Ahora, casi un siglo después del conde vienés, siguen sin entender la diversidad; se parapetan contra los viejos Estados de Europa, con la ayuda de nuevos imperios, como el de Vladímir Putin, o del que nos acecha, como Donald Trump, fin de la multilateralidad y reducción inquietante del horizonte humano. Mientras la república catalana discute de galgos y podencos, el Sahel africano en llamas es un almacén de armamento ruso y chino; pronto seremos la primera defensa de la frontera sur de la OTAN.

Las naciones se aíslan convirtiendo los derechos humanos en derechos nacionales. Los turiferarios del nuevo orden son la voz del resentimiento de raíz cristiana frente a la civilización antigua; la forja de un contramundo creado no para mandar, sino para juzgar.

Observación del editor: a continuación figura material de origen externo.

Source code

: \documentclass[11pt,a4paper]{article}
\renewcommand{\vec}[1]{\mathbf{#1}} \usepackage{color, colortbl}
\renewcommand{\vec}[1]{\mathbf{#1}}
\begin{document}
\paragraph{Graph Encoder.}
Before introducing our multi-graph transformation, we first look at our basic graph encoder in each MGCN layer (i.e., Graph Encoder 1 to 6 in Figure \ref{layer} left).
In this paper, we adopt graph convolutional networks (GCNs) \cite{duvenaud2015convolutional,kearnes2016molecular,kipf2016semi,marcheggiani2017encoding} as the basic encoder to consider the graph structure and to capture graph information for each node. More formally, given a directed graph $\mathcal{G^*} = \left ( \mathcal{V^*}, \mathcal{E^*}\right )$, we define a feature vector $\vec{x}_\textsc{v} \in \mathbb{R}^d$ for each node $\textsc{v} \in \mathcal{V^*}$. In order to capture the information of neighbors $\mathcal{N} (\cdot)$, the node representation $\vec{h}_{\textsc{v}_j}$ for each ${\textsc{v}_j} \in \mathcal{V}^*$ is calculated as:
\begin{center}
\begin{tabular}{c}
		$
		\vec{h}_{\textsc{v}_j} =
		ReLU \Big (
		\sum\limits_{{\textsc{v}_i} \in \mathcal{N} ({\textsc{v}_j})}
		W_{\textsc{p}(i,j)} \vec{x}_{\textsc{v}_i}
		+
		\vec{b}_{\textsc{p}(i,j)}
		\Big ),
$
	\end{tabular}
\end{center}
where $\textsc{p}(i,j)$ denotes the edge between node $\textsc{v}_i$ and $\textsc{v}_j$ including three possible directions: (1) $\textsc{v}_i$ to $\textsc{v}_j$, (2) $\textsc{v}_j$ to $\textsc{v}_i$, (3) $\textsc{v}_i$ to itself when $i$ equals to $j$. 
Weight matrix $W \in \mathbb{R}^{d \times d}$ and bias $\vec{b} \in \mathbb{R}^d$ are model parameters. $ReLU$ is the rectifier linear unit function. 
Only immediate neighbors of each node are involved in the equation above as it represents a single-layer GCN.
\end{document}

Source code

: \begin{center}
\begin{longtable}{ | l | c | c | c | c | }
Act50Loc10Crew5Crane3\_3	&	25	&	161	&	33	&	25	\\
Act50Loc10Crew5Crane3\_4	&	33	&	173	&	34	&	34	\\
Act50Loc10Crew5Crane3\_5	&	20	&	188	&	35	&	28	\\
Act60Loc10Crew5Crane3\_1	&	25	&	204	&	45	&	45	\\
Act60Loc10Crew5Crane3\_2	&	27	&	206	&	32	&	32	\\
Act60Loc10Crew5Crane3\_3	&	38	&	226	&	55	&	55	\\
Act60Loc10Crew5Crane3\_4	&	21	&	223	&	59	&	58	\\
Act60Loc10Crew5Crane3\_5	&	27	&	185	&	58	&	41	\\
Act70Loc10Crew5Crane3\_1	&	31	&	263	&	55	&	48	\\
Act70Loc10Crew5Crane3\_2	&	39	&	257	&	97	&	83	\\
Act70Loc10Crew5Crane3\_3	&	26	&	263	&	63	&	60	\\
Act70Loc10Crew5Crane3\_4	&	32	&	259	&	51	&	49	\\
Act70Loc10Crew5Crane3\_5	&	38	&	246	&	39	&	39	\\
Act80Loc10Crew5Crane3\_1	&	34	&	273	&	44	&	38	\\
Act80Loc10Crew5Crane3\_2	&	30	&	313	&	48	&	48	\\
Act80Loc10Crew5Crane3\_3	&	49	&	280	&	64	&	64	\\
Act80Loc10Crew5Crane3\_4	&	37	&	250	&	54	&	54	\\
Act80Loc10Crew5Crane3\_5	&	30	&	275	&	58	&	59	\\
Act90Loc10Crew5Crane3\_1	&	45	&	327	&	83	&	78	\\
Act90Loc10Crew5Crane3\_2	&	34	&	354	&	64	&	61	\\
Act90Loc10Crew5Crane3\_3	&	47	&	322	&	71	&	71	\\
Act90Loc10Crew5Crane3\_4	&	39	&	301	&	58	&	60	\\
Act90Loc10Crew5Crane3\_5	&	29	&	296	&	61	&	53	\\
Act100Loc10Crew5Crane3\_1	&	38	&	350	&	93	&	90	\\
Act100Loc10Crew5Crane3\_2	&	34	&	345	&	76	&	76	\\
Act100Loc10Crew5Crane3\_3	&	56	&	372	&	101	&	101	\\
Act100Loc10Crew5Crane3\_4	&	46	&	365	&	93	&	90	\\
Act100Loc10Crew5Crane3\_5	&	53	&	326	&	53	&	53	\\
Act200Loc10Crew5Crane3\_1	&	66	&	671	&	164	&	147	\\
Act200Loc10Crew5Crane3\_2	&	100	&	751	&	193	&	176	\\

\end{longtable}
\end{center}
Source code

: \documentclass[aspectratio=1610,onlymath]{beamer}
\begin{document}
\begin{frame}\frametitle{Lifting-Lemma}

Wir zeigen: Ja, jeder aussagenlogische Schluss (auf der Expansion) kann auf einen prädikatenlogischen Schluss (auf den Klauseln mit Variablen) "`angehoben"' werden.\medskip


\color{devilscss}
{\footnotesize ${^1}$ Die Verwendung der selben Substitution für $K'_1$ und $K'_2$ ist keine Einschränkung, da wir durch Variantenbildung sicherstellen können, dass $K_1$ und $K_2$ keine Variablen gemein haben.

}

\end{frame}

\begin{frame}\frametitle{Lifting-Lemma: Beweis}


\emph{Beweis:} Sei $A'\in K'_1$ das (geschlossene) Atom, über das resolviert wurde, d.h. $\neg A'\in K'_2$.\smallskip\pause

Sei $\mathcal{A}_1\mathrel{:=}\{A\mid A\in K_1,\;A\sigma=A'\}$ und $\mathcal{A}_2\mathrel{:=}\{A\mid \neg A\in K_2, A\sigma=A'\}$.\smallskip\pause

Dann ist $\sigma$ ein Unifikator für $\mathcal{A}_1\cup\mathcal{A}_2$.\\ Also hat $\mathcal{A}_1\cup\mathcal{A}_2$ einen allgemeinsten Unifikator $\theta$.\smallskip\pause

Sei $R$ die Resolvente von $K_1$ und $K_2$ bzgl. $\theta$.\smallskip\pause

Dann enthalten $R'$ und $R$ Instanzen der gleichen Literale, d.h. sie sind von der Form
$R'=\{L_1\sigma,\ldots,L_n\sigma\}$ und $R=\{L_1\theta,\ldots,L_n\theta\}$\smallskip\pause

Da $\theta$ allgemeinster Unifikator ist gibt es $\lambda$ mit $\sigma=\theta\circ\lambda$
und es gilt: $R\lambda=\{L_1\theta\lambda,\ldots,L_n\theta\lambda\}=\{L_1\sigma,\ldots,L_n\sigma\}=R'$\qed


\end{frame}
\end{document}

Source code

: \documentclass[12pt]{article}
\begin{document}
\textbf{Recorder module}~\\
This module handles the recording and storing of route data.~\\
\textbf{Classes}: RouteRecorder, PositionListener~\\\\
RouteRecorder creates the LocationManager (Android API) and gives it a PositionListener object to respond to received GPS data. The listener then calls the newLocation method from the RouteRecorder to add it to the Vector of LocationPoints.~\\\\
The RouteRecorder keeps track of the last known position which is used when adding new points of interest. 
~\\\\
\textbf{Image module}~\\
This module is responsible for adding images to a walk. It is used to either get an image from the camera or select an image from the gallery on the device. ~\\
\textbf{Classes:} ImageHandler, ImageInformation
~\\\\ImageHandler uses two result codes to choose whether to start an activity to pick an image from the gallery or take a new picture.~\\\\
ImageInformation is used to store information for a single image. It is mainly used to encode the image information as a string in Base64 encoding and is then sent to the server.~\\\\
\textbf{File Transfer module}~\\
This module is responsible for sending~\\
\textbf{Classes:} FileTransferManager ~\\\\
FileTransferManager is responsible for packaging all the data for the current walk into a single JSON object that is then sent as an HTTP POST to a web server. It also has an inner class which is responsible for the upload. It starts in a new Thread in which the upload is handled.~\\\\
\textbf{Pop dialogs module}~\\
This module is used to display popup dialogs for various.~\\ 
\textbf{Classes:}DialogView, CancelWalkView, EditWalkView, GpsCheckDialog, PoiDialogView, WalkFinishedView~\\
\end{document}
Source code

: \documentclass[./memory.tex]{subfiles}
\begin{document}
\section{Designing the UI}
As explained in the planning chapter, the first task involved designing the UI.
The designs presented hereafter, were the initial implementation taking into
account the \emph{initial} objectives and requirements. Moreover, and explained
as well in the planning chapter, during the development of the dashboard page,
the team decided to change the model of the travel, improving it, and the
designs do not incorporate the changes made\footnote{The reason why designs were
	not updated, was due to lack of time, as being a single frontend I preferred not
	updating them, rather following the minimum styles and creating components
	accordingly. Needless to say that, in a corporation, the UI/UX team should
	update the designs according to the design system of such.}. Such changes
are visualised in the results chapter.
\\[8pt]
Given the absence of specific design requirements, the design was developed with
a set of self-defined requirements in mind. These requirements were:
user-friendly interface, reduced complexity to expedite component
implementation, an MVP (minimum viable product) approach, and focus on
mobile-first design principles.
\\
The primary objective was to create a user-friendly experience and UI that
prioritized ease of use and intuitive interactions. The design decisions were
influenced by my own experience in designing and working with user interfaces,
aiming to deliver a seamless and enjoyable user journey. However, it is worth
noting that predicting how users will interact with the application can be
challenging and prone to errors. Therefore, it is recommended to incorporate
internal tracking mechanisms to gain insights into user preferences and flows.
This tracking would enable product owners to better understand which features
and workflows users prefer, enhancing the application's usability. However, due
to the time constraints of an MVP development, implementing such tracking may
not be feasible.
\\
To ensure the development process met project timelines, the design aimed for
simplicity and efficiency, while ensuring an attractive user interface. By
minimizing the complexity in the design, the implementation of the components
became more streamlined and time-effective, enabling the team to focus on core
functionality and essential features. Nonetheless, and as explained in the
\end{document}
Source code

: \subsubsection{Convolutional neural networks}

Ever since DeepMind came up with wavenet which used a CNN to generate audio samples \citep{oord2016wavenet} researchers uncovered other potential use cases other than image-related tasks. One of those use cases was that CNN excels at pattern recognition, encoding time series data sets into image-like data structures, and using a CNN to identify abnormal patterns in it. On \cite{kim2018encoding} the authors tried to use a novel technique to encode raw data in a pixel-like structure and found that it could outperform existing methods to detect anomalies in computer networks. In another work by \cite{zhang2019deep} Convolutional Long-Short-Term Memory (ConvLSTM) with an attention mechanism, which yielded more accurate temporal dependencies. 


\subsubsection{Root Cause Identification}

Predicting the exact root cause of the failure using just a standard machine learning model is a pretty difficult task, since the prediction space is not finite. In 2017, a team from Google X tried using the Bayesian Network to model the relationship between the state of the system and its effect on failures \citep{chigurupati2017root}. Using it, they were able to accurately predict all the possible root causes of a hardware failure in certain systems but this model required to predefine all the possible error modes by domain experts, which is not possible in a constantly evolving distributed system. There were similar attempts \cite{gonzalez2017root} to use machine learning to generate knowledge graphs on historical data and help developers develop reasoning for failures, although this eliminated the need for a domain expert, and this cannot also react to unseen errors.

Y juzgar es una acción institucional mucho más fuerte que el poder ejecutivo.

La España troncal de Nebrija funciona todavía como una barricada esencialista delante de los nacionalismos catalán y vasco, ambos en retirada; el primero por el escozor del procés y el segundo porque ha sido capaz de vencer la tentación ultramontana.

Puigdemont se acerca a su expiación al instalar su domicilio en el Vallespir florit, rincón de Canigó, el poema épico que evoca al héroe atravesando los parajes de Gorges de la Fou. El exiliado vocacional evitó la cárcel y ahora se aproxima a su tierra poniendo en peligro el aforo europeo que le protege hasta las elecciones legislativas de la UE, en junio, dos meses después de los comicios catalanes.

Su contrincante, Pere Aragonès, acaba de proclamar el referéndum en pleno Senado, la Cámara Alta, donde los pares del PSOE lo repudian y los lores del PP, que son mayoría, lo odian. El president no afloja ni cuando los ministros de Sánchez le hacen el vacío; no acudiendo, el pasado lunes, a la Comisión sobre la ley de amnistía, conocedores de la exégesis secesionista. Si le piden contención, él remarca que habrá amnistía, referéndum, autodeterminación y toda la monserga, especialmente la nueva financiación catalana. El perdón judicial no importa a los senadores, pero la financiación especial de la que presume Aragonès es otro cantar.

Cuando se habla de financiación entra en juego el agravio catalán, una bicha a la que se enfrentan los presidentes autonómicos de los dos partidos mayoritarios, mientras las diputaciones forales del Reino mantienen el mutis, con el cupo vasco-navarro tradicionalista en el zurrón.

En ausencia de Sánchez, una vez más, Aragonès se crece y todos disculpan su heroísmo de salón porque saben que sus palabras son el producto de la cercana cita electoral catalana. Lo de Aragonès desatado fue un regalo del Senado al president de la Generalitat: trolee usted lo que le plazca y, a continuación, métase en el burladero. Un gancho al mentón de Puigdemont, en campo contrario; una patada al hombre de Waterloo en el trasero de sus inocentes señorías senatoriales.

En la política española, un Congreso de mayoría progresista tiene en frente a un Senado colonizado por la derecha. Es la dialéctica infernal de dos cámaras partidistas, incapaces de cumplir su misión representativa.     

A Nebrija se le unen Menéndez Pelayo y Giner de los Ríos, con la Institución Libre de Enseñanza a cuestas. España no es un mito, pero el flanco conservador de la política española exige a sus legiones que rescaten el pasado, algo que también se les da muy bien a los soberanistas periféricos. PP, Junts y ERC, además de cuentas pendientes, tienen sinergias. Los mitos son inventos lejanos que se crecen en las transiciones. 

La proximidad de los comicios nos sitúa ante las elegías de poca monta y tierra chica. Aragonès, su jefazo Junqueras, o el mismo Puigdemont nos hablan del desastre que le espera a la nación si no se consigue la independencia, sin aceptar que son ellos mismos quienes la empobrecen.

Frente a la falsa extremaunción que denunció aquel conde Morstin, siempre vestido de oficial del cuerpo de dragones austríaco, tenemos el deber moral de encontrar valores egregios, normalizados por los avances de la ciencia, la economía y el arte.

El misterio de los pueblos es como un haz de luz que nos permite ver el firmamento y cuyo radio crece a medida que se amplía el poder de nuestros telescopios. Gracias a la ciencia, vemos más, pero, como ocurre con la nación, también crece el universo de oscuridad que nos rodea.